Selecting a primary key for maximum performance

The way columns are selected for a table's primary key defines YDB's ability to scale load and improve performance.

General recommendations for choosing a primary key:

  • Avoid situations where the main load falls on one partition of a table. The more evenly load is distributed across partitions, the better the performance.
  • Reduce the number of partitions that can be affected in a single request. Moreover, if the request affects no more than one partition, it is performed using a special simplified protocol. This significantly increases the speed and saves the resources.

All YDB tables are sorted by primary key in ascending order. In a table with a monotonically increasing primary key, this will result in new data being added at the end of a table. As YDB splits table data into partitions based on key ranges, inserts are always processed by the same server that is responsible for the "last" partition. Concentrating the load on a single server results in slow data uploading and inefficient use of a distributed system.

You get the same behaviour if the monotonically increasing value is the only primary-key column or the first component of a composite primary key: partition ranges are driven by the key prefix, so monotonicity at the beginning of the key produces the same hot-spot pattern.

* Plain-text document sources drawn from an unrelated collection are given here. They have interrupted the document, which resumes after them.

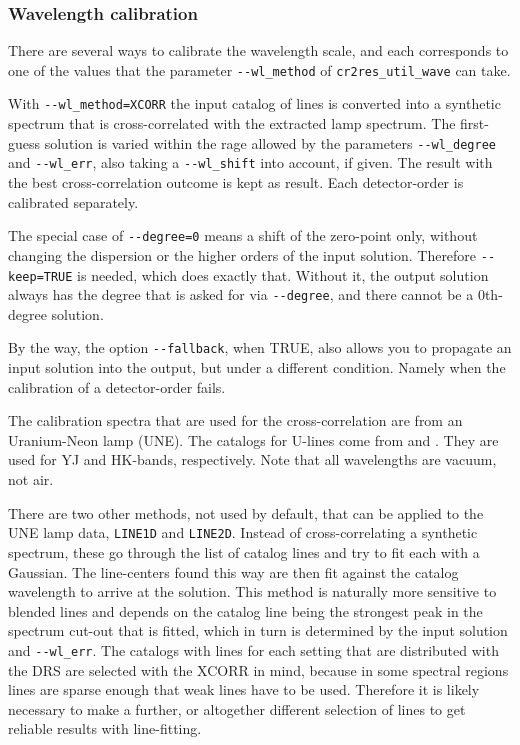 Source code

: \subsubsection{Wavelength calibration}

There are several ways to calibrate the wavelength scale, and each corresponds
to one of the values that the parameter \texttt{-{}-wl\_method} of
\texttt{cr2res\_util\_wave} can take.

With \texttt{-{}-wl\_method=XCORR} the input catalog of lines is converted
into a synthetic spectrum that is cross-correlated with the extracted lamp
spectrum. The first-guess solution is varied within the rage allowed by the parameters \verb!--wl_degree! and \verb!--wl_err!, also taking a \verb!--wl_shift! into account, if given. The result with the best cross-correlation outcome is kept as result.
Each detector-order is calibrated separately.

The special case of \verb!--degree=0! means a shift of the zero-point only, without changing the dispersion or the higher orders of the input solution. Therefore \verb!--keep=TRUE! is needed, which does exactly that. Without it, the output solution always has the degree that is asked for via \verb!--degree!, and there cannot be a $0$th-degree solution.

By the way, the option \verb!--fallback!, when TRUE, also allows you to propagate an input solution into the output, but under a different condition. Namely when the calibration of a detector-order fails.

The calibration spectra that are used for the cross-correlation are from an
Uranium-Neon lamp (UNE). The catalogs for U-lines come from
\cite{2018A&A...618A.118S} and \cite{2011ApJS..195...24R}. They are used for YJ
and HK-bands, respectively. Note that all wavelengths are vacuum, not air.

There are two other methods, not used by default, that can be applied to the UNE
lamp data, \verb!LINE1D! and \verb!LINE2D!. Instead of cross-correlating a
synthetic spectrum, these go through the list of catalog lines and try to fit
each with a Gaussian. The line-centers found this way are then fit against the
catalog wavelength to arrive at the solution. This method is naturally more
sensitive to blended lines and depends on the catalog line being the strongest
peak in the spectrum cut-out that is fitted, which in turn is determined by the
input solution and \verb!--wl_err!. The catalogs with lines for each setting
that are distributed with the DRS are selected with the XCORR in mind, because
in some spectral regions lines are sparse enough that weak lines have to be
used. Therefore it is likely necessary to make a further, or altogether
different selection of lines to get reliable results with line-fitting.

Auto-increment types (SERIAL), when used as the sole or leading component of PRIMARY KEY, behave in the same way.

As an example, let's take logging of user events to a table with the ( timestamp, userid, userevent, PRIMARY KEY (timestamp, userid) ) schema.

The values in the timestamp column increase monotonically resulting in all new records being added at the end of a table, and the final partition, which is responsible for this range of keys, handles all the table inserts. This makes scaling insert loads impossible and performance will be limited by the single process servicing this partition and won't increase as new servers are added to a cluster.

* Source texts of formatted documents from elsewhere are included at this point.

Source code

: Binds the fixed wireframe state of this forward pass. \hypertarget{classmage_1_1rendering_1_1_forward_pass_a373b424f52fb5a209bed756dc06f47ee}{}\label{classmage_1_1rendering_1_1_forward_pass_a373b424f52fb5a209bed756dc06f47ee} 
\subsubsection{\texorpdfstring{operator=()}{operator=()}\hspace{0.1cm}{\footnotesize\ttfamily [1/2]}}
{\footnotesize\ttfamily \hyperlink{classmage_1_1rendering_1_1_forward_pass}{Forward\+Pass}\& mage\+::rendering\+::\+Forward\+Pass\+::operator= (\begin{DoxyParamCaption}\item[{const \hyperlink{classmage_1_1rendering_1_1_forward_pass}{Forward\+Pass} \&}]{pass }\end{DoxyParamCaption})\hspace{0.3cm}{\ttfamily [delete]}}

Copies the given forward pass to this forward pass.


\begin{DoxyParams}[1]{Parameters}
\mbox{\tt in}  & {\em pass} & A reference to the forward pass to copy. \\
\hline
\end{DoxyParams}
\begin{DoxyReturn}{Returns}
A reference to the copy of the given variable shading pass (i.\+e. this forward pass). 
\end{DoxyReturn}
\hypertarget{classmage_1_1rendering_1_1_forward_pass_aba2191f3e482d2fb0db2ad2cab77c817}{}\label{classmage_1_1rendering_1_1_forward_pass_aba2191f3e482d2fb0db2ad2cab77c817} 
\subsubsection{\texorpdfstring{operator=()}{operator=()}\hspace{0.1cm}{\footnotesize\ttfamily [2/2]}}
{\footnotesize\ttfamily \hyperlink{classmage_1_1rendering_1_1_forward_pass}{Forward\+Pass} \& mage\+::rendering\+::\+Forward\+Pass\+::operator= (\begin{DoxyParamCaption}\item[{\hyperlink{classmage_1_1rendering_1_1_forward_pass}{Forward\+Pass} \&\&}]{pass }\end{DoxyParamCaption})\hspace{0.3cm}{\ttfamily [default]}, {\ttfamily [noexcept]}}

YDB supports further automatic partition splitting upon a threshold size or load being reached. However, in this situation, once it splits off, the new partition will again begin handling all the inserts, and the situation will recur.

Techniques that let you evenly distribute load across table partitions

Changing the sequence of key components

Writing data to a table with the ( timestamp, userid, userevent, PRIMARY KEY (timestamp, userid) ) schema results in an uneven load on table partitions due to a monotonically increasing primary key. Changing the sequence of key components so that the monotonically increasing part isn't the first component can help distribute the load more evenly. If you redefine a table's primary key as PRIMARY KEY (userid, timestamp), the DB writes will distribute more evenly across the partitions provided there is a sufficient number of users generating events.

Using a hash of key column values as a primary key

To obtain a more even distribution of operations across a table's partitions and reduce the size of internal data structures, make the primary key "prefix" (initial part) values more varied. To do this, make the primary key include the value of a hash of the entire primary key or a part of the primary key.

For instance, the schema of this table with the schema ( timestamp, userid, userevent, PRIMARY KEY (userid, timestamp) ) might be made to include an additional field computed as a hash: userhash = HASH(userid). This would change the table schema as follows:

( userhash, userid, timestamp, userevent, PRIMARY KEY (userhash, userid, timestamp) )

If you select the hash function properly, rows will be distributed fairly evenly throughout the entire key space, which will result in a more even load on the system. At the same time, the fact that the key includes userid, timestamp after userhash keeps the data local and sorted by time for a specific user.

The userhash field in the example above must be computed by the application and specified explicitly both for inserting new records into the table and for data access by primary key.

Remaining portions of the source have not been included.